By  Alyssa Danigelis –  news.discovery.com

There are only a few solar concentrator plants in the world, mainly because these multi-mirrored solar power production facilities require giant chunks of land and hefty investments. A new design developed at MIT could make these plants more feasible.

Using sunflowers as their inspiration, MIT researchers, led by assistant professor of mechanical engineering Alexander Mitsos, came up with a biomimetic design — a design that mimics nature — that better arranges the mirrors.
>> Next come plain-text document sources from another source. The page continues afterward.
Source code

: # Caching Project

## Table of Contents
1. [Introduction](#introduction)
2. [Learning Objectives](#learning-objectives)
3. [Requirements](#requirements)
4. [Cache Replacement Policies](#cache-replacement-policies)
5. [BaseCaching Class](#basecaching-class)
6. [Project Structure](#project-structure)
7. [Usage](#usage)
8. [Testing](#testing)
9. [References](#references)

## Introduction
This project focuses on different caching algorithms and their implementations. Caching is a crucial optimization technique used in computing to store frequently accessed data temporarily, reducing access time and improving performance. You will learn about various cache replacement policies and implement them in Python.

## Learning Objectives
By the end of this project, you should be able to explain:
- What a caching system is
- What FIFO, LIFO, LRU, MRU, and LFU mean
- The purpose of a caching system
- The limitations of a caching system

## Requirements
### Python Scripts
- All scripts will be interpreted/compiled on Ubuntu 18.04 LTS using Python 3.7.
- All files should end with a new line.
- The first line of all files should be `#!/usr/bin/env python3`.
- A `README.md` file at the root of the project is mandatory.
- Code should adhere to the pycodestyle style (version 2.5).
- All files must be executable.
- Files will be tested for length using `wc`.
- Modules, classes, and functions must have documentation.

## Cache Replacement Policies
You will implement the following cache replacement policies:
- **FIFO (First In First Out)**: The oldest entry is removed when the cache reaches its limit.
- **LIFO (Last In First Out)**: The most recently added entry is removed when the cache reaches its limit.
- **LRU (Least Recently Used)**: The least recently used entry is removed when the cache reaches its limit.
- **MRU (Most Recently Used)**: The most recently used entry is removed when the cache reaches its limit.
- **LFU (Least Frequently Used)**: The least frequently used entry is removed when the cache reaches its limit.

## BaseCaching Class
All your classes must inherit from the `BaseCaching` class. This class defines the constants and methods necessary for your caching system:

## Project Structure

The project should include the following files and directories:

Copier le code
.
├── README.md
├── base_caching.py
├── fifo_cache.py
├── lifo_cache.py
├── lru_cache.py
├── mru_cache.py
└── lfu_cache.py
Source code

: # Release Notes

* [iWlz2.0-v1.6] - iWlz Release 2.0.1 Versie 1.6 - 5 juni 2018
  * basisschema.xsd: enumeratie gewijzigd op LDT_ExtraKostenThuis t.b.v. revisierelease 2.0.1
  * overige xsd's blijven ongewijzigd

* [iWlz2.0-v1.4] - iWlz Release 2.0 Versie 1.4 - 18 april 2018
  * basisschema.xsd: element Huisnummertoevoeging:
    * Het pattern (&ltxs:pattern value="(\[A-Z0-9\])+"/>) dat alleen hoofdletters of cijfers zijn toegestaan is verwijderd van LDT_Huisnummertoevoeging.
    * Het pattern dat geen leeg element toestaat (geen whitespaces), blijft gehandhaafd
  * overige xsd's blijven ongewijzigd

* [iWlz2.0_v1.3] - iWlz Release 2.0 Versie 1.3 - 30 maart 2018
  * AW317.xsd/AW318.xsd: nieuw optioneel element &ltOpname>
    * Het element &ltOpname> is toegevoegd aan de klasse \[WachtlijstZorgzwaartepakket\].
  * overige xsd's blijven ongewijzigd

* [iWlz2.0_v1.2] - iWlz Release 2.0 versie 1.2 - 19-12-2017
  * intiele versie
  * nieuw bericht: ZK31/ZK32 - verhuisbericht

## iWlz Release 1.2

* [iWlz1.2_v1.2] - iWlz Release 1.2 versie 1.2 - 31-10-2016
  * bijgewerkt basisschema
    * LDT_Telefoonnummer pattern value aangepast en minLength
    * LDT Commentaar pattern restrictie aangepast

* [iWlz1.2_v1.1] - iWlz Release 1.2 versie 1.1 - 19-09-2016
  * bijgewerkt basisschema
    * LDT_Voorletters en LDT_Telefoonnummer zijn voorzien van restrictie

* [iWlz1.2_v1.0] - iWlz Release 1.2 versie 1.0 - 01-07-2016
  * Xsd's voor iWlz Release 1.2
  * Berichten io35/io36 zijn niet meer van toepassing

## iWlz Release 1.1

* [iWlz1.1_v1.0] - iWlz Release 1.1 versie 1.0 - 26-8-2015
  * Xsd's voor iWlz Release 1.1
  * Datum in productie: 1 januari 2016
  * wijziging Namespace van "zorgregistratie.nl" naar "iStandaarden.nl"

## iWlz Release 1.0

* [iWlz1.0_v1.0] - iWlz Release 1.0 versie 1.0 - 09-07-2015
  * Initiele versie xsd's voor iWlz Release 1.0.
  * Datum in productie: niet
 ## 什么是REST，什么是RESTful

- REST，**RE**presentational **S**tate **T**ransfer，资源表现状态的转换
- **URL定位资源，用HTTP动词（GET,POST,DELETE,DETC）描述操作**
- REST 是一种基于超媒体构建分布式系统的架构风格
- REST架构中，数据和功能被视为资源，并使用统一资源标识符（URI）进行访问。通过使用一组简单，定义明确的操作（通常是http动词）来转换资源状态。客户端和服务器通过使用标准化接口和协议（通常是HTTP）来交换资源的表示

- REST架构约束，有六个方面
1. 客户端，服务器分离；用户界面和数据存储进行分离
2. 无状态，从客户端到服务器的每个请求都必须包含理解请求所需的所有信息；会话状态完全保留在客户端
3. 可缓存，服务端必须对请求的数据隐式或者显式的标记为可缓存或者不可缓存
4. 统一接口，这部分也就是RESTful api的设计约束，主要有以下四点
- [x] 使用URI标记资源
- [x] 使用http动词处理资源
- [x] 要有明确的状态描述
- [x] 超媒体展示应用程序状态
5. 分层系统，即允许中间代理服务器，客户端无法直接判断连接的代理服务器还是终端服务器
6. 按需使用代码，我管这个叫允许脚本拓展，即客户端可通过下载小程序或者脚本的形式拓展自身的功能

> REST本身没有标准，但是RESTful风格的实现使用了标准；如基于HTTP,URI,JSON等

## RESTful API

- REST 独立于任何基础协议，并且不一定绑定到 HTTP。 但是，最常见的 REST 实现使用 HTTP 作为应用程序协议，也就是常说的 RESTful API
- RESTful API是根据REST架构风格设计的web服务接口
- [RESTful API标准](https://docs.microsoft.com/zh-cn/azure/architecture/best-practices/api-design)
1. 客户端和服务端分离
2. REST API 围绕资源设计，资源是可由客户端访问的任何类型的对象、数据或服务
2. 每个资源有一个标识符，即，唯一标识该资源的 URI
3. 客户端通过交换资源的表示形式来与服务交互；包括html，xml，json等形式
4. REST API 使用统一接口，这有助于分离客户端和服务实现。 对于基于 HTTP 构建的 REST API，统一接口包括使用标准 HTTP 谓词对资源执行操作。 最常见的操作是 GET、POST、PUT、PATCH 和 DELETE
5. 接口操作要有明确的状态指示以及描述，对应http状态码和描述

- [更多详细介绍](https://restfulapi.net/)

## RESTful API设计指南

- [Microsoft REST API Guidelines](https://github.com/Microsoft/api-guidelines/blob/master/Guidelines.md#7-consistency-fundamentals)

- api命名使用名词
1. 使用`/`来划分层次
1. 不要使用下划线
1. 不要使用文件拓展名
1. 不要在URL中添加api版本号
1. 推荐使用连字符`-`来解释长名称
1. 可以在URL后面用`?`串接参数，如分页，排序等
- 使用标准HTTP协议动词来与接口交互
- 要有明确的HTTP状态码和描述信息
In solar concentrator parlance, the devices that hold the mirrors are called heliostats. Normally, the heliostats are arranged in concentric circles — bull’s eye style — around a central tower. They reflect light from the sun toward the top of the tower, where there is a solar receiver. The receiver uses the intense heat to produce steam; the steam is used to turn a turbine that drives a generator, producing electricity.

Now look closely at the florets in the center of the sunflower photo above and imagine a bunch of heliostats arranged in that pattern.

Mitsos and his colleagues recommend angling the heliostats at 137 degrees relative to each other in a parabolic pattern called the “Fermat spiral” after the 17th Century French mathematician Pierre de Fermat.

Last fall, I visited a remote part of the Arizona desert about an hour’s drive from Phoenix. Row upon row of photovoltaic panels lined the ground, all part of the Mesquite Solar complex that’s being constructed by Sempra Generation using locally manufactured Suntech panels. When it’s finished in 2013, the plant will be one of the largest solar facilities in the world.

At the time, I learned that one major advantage that stationary solar panels have over heliostats is that their modular nature makes it possible to start generating power immediately. You don’t have to wait for an entire plant to be finished first.

However, solar concentrators can generate a heck of a lot of power. The seemingly simple reconfiguration that the MIT-led team suggests would increase efficiency, while also reducing the amount of land needed for a facility by 15.8 percent, according to the researchers, who recently published their flower-like model in the journal Solar Energy.

“The new pattern achieves a better trade-off between land area usage and efficiency,” the researchers wrote in Solar Energy. “It can reduce the area requirement significantly for any desired efficiency.” That means a little flower power could go a long way.